PUPILS, parents and teachers across the country are today seething at their Government.

The hastily-cobbled together calculations for working out what grades pupils might possibly have got in their A-Levels has left many feeling let down.

But the story also reignites the much bigger and age-old debate about standardised testing.

When school pupils do sit exams, they are still having their intelligence and learning tested by a set of measures which are, by necessity, to some extent arbitrary.

Throw in the fact that papers have to be assessed by humans, all with their own individual interpretations of the marking guidelines, and you have a system which is extremely limited at best.

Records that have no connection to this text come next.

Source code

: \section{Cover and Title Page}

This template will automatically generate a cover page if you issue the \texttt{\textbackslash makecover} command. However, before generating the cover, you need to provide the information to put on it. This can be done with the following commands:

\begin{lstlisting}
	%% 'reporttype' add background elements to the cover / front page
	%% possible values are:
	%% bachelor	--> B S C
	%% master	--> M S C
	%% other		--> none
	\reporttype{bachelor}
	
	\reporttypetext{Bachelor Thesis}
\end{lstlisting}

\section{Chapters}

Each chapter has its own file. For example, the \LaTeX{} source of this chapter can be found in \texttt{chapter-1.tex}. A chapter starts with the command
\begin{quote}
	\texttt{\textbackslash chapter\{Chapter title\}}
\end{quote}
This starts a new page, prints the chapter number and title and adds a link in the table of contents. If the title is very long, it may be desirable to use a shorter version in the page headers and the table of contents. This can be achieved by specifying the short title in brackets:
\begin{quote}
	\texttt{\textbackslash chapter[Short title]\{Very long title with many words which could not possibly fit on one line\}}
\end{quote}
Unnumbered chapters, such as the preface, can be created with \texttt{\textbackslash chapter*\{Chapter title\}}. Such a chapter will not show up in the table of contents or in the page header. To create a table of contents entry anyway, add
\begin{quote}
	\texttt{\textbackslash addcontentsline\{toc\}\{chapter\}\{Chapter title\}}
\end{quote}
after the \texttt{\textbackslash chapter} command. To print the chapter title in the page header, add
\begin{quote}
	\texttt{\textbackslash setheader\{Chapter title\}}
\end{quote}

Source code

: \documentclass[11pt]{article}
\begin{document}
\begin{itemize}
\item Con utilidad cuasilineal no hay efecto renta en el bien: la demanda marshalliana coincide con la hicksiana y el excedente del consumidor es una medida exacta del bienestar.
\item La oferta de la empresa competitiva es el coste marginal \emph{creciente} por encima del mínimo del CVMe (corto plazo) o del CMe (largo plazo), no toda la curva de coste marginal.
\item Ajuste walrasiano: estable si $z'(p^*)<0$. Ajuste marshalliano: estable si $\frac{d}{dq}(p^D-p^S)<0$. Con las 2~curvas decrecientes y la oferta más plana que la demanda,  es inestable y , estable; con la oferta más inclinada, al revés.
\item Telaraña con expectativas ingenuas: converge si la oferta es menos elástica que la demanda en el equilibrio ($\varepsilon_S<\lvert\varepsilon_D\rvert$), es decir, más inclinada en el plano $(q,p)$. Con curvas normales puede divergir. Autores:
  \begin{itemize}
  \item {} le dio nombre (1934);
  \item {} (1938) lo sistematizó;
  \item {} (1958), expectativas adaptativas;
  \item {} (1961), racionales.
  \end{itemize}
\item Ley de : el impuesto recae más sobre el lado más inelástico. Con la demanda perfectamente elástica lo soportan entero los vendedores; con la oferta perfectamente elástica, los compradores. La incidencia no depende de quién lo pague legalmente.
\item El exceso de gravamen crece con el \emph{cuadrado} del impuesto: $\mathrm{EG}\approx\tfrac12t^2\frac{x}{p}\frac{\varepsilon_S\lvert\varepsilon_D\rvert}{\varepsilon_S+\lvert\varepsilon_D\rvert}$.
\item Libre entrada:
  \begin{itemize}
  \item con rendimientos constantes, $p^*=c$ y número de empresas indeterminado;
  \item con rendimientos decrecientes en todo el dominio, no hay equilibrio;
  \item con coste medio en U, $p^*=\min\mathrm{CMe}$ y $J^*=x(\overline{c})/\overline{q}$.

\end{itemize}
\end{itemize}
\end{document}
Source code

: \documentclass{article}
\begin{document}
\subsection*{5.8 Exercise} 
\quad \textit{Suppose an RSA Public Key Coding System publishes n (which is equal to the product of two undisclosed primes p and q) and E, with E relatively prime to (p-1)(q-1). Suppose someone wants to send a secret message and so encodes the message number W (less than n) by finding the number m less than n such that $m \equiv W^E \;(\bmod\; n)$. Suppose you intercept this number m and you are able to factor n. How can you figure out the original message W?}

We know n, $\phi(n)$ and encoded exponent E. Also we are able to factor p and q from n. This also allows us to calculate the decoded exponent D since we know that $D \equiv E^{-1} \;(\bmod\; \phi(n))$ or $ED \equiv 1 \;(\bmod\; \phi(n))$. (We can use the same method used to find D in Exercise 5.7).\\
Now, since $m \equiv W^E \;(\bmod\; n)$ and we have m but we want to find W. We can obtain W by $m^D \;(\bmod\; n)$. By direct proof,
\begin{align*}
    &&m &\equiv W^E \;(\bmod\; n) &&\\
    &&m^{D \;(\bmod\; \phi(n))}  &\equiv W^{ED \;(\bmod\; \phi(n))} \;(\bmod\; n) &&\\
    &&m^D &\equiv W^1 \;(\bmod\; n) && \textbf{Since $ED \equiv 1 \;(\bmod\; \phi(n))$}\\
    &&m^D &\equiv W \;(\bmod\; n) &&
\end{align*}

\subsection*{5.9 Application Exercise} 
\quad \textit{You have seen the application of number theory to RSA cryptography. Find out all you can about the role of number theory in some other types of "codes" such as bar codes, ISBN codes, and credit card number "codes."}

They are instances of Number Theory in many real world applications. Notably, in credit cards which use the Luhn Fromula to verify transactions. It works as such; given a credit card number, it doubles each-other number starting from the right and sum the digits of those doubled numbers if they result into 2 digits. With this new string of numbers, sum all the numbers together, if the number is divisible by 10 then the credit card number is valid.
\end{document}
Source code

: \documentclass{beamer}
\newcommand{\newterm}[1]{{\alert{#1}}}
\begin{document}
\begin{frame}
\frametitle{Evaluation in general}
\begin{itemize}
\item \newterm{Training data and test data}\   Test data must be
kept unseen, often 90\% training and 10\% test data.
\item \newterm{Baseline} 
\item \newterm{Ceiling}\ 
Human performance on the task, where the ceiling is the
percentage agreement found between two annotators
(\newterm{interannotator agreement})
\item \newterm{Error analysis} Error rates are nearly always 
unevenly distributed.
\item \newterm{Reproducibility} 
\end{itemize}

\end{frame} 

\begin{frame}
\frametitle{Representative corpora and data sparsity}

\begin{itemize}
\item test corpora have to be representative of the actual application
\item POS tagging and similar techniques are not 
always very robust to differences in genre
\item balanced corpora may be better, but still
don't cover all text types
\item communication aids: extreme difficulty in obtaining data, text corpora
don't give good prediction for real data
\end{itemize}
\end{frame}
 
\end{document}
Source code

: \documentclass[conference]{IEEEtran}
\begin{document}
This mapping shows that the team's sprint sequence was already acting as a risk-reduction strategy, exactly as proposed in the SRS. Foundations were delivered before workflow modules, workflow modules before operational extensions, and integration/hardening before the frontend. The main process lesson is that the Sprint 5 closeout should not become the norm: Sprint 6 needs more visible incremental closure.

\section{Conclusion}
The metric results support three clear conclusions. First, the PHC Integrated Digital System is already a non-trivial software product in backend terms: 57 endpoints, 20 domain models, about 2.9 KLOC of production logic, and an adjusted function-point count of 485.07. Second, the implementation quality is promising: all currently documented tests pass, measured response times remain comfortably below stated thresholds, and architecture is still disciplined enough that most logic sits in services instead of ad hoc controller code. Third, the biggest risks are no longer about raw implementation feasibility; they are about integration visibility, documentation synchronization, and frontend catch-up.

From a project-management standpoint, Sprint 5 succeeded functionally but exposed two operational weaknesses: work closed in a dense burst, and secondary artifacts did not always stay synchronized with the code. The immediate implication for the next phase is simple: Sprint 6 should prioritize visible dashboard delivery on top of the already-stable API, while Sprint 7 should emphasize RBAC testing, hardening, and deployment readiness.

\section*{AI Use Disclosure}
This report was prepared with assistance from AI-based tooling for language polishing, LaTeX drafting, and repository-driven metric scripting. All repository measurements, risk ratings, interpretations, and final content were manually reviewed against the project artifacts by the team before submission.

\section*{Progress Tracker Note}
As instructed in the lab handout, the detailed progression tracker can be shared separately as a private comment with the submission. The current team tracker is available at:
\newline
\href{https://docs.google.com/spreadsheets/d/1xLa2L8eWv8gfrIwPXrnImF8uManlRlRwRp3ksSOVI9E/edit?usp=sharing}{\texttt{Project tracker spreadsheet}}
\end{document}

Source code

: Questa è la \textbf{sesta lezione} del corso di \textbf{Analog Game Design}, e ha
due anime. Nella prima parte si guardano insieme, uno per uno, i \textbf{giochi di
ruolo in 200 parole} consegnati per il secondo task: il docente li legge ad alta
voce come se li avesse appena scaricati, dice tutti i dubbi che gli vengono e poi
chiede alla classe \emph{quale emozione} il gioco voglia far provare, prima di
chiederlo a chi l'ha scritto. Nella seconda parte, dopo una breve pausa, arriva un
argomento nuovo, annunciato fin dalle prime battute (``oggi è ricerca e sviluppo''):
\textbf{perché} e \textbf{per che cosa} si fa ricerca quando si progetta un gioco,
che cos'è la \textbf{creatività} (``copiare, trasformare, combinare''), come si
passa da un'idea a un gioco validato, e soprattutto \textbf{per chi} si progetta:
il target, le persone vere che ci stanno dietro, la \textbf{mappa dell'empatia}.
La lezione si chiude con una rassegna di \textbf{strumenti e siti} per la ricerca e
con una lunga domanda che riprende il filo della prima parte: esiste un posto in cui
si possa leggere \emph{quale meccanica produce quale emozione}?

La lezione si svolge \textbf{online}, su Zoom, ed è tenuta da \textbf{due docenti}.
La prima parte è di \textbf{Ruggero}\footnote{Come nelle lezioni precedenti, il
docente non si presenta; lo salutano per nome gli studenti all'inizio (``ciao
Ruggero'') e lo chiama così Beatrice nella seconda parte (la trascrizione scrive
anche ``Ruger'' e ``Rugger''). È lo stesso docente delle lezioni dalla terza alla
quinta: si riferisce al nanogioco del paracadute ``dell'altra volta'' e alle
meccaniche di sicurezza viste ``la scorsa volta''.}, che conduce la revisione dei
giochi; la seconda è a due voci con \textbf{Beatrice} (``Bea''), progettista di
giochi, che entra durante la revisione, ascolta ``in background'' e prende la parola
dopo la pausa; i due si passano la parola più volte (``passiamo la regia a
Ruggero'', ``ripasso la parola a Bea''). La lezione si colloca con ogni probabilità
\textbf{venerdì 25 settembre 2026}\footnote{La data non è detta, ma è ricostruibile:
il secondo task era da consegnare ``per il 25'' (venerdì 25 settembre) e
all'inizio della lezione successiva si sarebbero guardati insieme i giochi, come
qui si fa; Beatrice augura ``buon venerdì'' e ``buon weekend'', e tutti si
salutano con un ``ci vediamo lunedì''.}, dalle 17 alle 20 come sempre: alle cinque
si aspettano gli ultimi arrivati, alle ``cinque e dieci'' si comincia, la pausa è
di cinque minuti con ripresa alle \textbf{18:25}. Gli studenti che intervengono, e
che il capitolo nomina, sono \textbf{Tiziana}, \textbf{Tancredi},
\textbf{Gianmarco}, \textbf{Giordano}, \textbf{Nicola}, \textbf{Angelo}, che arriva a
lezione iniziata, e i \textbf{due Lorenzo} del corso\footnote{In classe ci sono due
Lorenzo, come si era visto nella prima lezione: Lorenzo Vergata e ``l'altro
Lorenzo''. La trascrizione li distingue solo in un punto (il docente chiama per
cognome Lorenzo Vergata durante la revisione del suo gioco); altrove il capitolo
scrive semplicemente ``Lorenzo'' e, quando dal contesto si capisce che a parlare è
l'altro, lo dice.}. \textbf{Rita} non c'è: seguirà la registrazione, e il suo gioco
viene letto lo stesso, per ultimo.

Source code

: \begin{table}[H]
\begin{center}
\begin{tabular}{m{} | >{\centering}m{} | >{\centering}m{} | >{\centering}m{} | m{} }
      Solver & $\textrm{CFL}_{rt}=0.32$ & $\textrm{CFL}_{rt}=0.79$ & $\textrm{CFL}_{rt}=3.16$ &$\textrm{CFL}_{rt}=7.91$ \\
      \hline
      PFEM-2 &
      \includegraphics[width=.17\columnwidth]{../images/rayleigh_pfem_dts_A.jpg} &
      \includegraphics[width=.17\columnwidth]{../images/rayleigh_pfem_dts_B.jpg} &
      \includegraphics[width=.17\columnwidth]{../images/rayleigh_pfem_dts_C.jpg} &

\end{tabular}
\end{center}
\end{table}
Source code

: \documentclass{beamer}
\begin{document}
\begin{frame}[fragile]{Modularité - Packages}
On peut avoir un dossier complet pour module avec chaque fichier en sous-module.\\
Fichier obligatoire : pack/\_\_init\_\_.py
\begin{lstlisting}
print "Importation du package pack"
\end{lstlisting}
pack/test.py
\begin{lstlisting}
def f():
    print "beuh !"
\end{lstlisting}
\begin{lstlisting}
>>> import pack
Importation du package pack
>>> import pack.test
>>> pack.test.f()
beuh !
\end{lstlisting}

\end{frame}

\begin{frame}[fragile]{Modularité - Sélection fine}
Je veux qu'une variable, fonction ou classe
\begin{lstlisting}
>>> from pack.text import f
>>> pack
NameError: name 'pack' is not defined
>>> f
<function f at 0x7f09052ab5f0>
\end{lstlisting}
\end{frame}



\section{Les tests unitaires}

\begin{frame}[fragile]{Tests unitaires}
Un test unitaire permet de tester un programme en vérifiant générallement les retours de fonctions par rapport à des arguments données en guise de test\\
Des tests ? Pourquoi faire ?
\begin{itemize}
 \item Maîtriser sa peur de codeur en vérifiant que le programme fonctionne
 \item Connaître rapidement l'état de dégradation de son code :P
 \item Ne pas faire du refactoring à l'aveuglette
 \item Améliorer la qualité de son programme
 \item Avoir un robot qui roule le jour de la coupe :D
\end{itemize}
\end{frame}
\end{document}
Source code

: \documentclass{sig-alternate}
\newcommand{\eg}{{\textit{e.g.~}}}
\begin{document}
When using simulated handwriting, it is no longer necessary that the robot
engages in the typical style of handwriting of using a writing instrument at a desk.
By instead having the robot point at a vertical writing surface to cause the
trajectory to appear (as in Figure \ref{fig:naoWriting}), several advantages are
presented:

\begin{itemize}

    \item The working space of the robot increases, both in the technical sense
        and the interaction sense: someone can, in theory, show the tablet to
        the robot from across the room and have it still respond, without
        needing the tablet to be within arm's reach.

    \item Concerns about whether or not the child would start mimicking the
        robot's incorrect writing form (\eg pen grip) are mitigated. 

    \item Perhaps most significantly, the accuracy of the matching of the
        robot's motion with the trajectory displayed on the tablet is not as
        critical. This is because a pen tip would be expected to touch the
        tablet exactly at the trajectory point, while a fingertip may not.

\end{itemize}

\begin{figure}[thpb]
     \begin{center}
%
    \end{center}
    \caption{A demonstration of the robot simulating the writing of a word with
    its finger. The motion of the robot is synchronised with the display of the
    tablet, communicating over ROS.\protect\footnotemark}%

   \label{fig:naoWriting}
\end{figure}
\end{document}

To put it simply, exams favour those who are good at exams – that is precisely why students now take ‘mock exams’ and spend a significant part of their school year preparing specifically to sit an exam, rather than learning about the subject matter.

Exam-taking itself ends up becoming a subject, alongside English and maths.

Of course, being able to get through tests is a useful life skill in itself: life is full of tests – a job interview, a citizenship test, applying for a mortgage – but it's not the same as being skilled at maths, being able to understand a work of literature or being able to dissect a frog.

By focussing school around passing exams, we prepare children for a life of jumping through hoops.

None of this is to say, of course, that those children who scored well yesterday have nothing to be proud of: they have not only achieved a mastery of their subjects, they have also been able to prove it in various exams over the past few years.

However for those who did not get the results they had been hoping for, it is worth remembering that good grades are not an automatic ticket to success.

If you worked hard at school and are disappointed in your results, don't worry: you still have plenty of opportunities to work hard ahead of you, so seize them.